Nowhere in any county document is the acronym NPDES explained or referenced. It turns out that NPDES stands for National Pollutant Discharge Elimination System, a component of the National Clean Water Act. The Clean Water Act says nothing about “construction/post construction standards” and even if it did the feds wouldn’t be bothering themselves with badly built vineyards and ponds on steep slopes in Mendocino County. If all that was needed was the NPDES, why do Napa, Lake, Sonoma and Humboldt Counties all have workable -- if imperfect in several ways -- grading ordinances?

The Board meeting minutes on this topic were written by Planning Director Hall who knew he could put anything in there and fantasy would become official fact.

Now, a new vineyard on a steep slope right above Highway 128 has been installed by a Napa-based winery. Lots of people think the entire affair will slide onto Highway 128 in the next big gullywasher/logroller of a storm -- if there ever is one. (Some people think there’s a big one looming in the Pacific. We’ll see.) Some local newcomers who see the looming vineyard on the hill are asking: Why doesn’t Mendocino County have a grading ordinance? Why doesn’t the (again) “liberal” board of Supervisors empanel another Grading Committee?
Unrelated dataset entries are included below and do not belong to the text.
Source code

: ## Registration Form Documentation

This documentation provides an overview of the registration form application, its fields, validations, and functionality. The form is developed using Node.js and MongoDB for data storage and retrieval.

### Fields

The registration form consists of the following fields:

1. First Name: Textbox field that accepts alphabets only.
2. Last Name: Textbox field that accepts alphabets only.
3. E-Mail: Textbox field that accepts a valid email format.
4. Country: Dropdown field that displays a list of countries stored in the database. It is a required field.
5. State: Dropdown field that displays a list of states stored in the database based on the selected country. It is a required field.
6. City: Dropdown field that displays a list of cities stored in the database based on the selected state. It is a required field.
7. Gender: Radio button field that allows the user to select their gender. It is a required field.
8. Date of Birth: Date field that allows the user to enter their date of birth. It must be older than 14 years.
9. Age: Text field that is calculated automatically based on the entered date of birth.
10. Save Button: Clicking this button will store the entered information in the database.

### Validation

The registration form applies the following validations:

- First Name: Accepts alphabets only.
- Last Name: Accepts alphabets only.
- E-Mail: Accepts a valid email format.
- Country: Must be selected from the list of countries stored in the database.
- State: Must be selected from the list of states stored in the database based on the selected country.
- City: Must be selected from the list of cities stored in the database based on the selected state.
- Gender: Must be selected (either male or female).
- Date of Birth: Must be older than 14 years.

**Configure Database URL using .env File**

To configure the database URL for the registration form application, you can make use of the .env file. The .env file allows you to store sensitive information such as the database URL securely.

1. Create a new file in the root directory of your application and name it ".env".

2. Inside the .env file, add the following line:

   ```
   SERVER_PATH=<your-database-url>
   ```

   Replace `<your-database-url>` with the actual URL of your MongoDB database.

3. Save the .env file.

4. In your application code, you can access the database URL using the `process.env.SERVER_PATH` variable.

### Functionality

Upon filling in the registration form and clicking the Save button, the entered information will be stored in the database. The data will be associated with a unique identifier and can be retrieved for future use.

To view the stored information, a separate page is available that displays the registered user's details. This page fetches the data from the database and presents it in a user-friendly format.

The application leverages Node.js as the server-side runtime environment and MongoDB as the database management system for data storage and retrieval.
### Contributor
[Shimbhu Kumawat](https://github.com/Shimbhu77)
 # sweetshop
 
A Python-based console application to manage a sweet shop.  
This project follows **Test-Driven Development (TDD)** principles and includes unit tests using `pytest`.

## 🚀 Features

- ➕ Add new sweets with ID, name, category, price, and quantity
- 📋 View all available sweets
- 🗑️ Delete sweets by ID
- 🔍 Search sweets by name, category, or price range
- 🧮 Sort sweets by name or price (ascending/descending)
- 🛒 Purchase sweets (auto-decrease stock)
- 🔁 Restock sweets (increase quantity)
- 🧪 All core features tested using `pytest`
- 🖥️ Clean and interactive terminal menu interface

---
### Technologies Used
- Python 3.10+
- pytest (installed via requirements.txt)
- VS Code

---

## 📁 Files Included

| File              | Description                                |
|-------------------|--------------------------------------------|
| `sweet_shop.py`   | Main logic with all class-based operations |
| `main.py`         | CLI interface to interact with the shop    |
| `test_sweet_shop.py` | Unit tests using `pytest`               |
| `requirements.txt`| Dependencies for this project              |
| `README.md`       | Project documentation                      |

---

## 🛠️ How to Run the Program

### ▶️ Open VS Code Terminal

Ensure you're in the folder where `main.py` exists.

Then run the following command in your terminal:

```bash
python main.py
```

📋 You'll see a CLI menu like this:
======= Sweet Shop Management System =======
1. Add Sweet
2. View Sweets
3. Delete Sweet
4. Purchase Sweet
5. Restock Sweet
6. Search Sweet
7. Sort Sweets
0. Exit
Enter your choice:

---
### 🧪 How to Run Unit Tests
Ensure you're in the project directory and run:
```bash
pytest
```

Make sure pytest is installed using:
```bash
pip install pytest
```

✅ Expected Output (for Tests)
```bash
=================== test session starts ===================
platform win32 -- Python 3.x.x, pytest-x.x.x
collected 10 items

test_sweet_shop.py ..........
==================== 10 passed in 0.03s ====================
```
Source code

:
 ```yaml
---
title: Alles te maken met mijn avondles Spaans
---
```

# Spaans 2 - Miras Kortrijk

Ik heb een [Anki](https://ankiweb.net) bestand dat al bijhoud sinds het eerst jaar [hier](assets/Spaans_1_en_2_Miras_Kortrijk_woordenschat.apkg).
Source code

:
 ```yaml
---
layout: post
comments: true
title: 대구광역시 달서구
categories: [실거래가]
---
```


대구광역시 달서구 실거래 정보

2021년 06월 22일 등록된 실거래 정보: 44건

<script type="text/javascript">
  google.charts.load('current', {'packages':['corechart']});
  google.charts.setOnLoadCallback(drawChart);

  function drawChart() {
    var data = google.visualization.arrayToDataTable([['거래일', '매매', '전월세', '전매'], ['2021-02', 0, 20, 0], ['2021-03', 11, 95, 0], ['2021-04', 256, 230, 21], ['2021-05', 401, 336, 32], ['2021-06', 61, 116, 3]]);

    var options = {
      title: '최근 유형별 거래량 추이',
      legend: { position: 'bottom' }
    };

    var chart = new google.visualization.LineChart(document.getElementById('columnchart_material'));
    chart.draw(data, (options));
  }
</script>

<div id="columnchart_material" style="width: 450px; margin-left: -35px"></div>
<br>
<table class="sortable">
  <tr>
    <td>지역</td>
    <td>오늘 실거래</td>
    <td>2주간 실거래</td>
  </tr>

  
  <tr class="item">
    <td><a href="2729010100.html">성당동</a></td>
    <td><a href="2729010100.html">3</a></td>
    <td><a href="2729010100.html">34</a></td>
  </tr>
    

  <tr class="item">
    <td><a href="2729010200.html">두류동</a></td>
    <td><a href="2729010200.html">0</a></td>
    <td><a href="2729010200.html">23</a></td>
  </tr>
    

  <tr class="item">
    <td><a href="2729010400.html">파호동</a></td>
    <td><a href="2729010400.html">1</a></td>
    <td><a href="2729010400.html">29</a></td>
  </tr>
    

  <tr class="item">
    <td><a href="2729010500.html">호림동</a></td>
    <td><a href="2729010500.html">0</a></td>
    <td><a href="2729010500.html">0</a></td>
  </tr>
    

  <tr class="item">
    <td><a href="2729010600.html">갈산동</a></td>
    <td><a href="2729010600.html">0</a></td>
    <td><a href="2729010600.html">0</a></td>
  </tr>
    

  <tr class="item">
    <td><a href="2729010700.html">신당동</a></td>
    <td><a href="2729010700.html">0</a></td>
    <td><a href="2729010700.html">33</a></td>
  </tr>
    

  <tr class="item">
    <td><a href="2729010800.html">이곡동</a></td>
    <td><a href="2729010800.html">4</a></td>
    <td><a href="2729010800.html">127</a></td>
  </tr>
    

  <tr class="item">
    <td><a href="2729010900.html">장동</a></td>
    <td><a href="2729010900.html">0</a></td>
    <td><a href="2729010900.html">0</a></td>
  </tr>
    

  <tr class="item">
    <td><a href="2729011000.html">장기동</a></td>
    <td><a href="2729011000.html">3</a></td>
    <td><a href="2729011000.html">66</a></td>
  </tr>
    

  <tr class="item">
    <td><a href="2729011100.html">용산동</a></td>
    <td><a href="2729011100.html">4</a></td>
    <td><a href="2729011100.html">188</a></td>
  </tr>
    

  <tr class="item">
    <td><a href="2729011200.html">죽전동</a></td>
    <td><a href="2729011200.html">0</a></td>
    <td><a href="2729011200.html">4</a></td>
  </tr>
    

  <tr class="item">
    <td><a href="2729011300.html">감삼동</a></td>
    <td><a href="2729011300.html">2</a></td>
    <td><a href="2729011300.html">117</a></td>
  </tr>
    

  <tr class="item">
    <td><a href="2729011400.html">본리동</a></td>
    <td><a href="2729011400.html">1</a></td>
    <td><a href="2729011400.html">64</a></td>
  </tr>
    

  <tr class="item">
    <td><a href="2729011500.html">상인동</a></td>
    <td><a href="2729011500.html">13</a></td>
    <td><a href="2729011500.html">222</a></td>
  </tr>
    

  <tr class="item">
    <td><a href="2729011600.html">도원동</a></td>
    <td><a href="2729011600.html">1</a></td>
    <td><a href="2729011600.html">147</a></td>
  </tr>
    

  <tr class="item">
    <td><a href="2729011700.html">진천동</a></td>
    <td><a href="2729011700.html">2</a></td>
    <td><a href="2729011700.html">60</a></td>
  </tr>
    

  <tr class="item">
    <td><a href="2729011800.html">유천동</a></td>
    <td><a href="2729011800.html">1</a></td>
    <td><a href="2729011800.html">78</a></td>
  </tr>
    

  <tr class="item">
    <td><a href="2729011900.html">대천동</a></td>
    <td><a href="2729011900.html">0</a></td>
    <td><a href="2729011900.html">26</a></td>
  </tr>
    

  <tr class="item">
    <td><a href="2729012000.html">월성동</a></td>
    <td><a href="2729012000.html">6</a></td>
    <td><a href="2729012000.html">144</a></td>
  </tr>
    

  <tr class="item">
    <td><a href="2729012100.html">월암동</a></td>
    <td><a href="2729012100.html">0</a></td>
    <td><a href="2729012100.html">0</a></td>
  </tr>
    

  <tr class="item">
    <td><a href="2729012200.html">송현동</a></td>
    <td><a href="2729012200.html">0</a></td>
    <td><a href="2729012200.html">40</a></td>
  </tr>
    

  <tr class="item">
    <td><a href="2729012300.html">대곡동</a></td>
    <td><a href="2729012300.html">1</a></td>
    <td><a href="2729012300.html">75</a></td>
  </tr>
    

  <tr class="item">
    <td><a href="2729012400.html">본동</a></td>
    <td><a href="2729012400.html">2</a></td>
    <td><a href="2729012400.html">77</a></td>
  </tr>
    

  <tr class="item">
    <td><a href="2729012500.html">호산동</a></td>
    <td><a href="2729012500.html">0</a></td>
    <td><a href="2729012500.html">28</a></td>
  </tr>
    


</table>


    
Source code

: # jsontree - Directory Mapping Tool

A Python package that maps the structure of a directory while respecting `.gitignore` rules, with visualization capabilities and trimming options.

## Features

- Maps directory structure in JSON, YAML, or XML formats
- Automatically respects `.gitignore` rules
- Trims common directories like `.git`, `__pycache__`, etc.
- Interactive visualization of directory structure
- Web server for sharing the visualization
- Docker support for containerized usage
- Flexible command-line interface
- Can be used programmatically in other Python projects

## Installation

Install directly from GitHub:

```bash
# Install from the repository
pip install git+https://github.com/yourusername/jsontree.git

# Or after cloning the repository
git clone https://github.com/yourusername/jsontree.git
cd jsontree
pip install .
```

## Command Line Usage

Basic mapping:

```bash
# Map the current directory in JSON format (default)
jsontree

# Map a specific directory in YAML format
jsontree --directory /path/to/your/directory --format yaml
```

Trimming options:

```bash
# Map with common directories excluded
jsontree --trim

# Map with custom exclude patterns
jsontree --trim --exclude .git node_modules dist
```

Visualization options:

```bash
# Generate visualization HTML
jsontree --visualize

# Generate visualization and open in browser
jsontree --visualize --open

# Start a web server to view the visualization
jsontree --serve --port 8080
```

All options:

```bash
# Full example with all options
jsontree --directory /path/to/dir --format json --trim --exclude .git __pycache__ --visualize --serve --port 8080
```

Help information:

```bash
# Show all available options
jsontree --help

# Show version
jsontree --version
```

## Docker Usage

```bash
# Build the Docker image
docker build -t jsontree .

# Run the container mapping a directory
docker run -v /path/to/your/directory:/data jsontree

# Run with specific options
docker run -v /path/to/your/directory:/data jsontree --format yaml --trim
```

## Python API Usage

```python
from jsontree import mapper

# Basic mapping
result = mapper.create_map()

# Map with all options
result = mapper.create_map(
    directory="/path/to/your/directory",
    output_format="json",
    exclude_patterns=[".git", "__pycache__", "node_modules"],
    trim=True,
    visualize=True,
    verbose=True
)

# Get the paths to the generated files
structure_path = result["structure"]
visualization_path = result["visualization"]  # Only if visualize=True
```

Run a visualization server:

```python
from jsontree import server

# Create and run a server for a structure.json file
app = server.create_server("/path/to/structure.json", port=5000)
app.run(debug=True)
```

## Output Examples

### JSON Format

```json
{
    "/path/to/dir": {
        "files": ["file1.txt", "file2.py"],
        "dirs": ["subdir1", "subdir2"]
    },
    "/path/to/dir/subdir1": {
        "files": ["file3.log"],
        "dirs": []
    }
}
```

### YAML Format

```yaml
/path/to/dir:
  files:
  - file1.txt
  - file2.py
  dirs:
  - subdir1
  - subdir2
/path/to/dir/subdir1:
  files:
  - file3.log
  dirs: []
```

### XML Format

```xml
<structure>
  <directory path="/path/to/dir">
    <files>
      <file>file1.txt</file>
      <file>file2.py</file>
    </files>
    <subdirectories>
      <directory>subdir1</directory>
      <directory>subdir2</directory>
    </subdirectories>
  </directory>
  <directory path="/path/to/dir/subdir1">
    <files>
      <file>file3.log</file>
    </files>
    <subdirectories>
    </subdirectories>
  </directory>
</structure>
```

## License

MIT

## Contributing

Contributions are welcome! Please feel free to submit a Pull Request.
Now, having read this, they know.

For an example of the vineyard mentality the grading ordinance advocates are up against (not the one referred to earlier), simply look at the text and photos at these two recent websites:

http://www.rhysvineyards.com/newsletter/summer2009.html

http://www.princeofpinot.com/article/701/


One Comment

  1. GeoCurrents November 14, 2015

    […] County maintains a starkly anti-environmental stance: it is the only county in the state without a grading ordinance. In Mendocino, landowners can do almost anything they want with bulldozers, leveling their […]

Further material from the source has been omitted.